● TO DO: Starting with the first line of the records, write out each line exactly until you have included the line containing "compiling the front-end**".

[Opening PROVIDED RECORDS section]

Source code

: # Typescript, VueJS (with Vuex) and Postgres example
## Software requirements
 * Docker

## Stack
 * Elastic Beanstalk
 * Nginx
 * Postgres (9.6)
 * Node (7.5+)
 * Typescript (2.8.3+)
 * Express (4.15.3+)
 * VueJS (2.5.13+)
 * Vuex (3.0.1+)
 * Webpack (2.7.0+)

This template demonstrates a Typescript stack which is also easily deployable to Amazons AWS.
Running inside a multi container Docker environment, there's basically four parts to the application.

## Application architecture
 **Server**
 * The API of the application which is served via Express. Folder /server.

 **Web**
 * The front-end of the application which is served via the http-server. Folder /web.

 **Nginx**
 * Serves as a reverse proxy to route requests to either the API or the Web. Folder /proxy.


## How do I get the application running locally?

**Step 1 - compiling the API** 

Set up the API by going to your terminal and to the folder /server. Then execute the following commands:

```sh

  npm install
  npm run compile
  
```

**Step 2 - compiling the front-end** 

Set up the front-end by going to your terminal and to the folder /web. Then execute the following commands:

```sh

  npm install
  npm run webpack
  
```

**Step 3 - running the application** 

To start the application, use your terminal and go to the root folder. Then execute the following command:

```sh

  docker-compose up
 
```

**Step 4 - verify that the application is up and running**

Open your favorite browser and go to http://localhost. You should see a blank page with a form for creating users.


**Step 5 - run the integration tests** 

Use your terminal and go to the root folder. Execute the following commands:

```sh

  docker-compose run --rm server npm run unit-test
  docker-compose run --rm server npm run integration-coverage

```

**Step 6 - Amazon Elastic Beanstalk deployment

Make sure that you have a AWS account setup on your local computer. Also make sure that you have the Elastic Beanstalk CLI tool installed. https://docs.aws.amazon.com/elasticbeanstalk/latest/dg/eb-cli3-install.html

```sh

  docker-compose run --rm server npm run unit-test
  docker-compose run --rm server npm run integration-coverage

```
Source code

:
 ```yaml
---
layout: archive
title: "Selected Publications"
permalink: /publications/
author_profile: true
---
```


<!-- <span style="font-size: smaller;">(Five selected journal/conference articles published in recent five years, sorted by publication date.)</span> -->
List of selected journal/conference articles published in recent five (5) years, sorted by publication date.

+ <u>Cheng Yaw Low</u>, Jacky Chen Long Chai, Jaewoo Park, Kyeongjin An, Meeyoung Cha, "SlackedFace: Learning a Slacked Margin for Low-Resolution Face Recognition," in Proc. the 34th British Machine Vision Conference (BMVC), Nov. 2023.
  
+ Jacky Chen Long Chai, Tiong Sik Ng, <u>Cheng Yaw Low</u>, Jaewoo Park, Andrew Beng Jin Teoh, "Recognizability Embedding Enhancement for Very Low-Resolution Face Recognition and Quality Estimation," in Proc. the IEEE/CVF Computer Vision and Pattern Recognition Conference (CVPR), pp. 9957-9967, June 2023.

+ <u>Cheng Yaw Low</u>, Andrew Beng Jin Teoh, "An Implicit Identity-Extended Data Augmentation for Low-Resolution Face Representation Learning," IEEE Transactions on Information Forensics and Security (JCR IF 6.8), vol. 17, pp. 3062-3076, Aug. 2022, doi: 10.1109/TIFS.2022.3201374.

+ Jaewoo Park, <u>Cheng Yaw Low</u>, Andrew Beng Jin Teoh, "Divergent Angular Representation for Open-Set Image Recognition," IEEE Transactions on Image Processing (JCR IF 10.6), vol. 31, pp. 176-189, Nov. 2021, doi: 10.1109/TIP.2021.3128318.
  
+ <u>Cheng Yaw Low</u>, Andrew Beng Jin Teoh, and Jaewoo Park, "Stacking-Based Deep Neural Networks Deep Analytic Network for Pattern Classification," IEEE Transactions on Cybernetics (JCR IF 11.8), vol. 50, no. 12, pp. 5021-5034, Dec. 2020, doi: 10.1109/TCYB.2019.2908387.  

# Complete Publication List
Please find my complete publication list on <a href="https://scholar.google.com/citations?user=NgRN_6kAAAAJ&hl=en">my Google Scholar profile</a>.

[Closing PROVIDED RECORDS section]

● TASK ANSWER:
Source code

: # Typescript, VueJS (with Vuex) and Postgres example
## Software requirements
 * Docker

## Stack
 * Elastic Beanstalk
 * Nginx
 * Postgres (9.6)
 * Node (7.5+)
 * Typescript (2.8.3+)
 * Express (4.15.3+)
 * VueJS (2.5.13+)
 * Vuex (3.0.1+)
 * Webpack (2.7.0+)

This template demonstrates a Typescript stack which is also easily deployable to Amazons AWS.
Running inside a multi container Docker environment, there's basically four parts to the application.

## Application architecture
 **Server**
 * The API of the application which is served via Express. Folder /server.

 **Web**
 * The front-end of the application which is served via the http-server. Folder /web.

 **Nginx**
 * Serves as a reverse proxy to route requests to either the API or the Web. Folder /proxy.


## How do I get the application running locally?

**Step 1 - compiling the API** 

Set up the API by going to your terminal and to the folder /server. Then execute the following commands:

```sh

  npm install
  npm run compile
  
```

**Step 2 - compiling the front-end** 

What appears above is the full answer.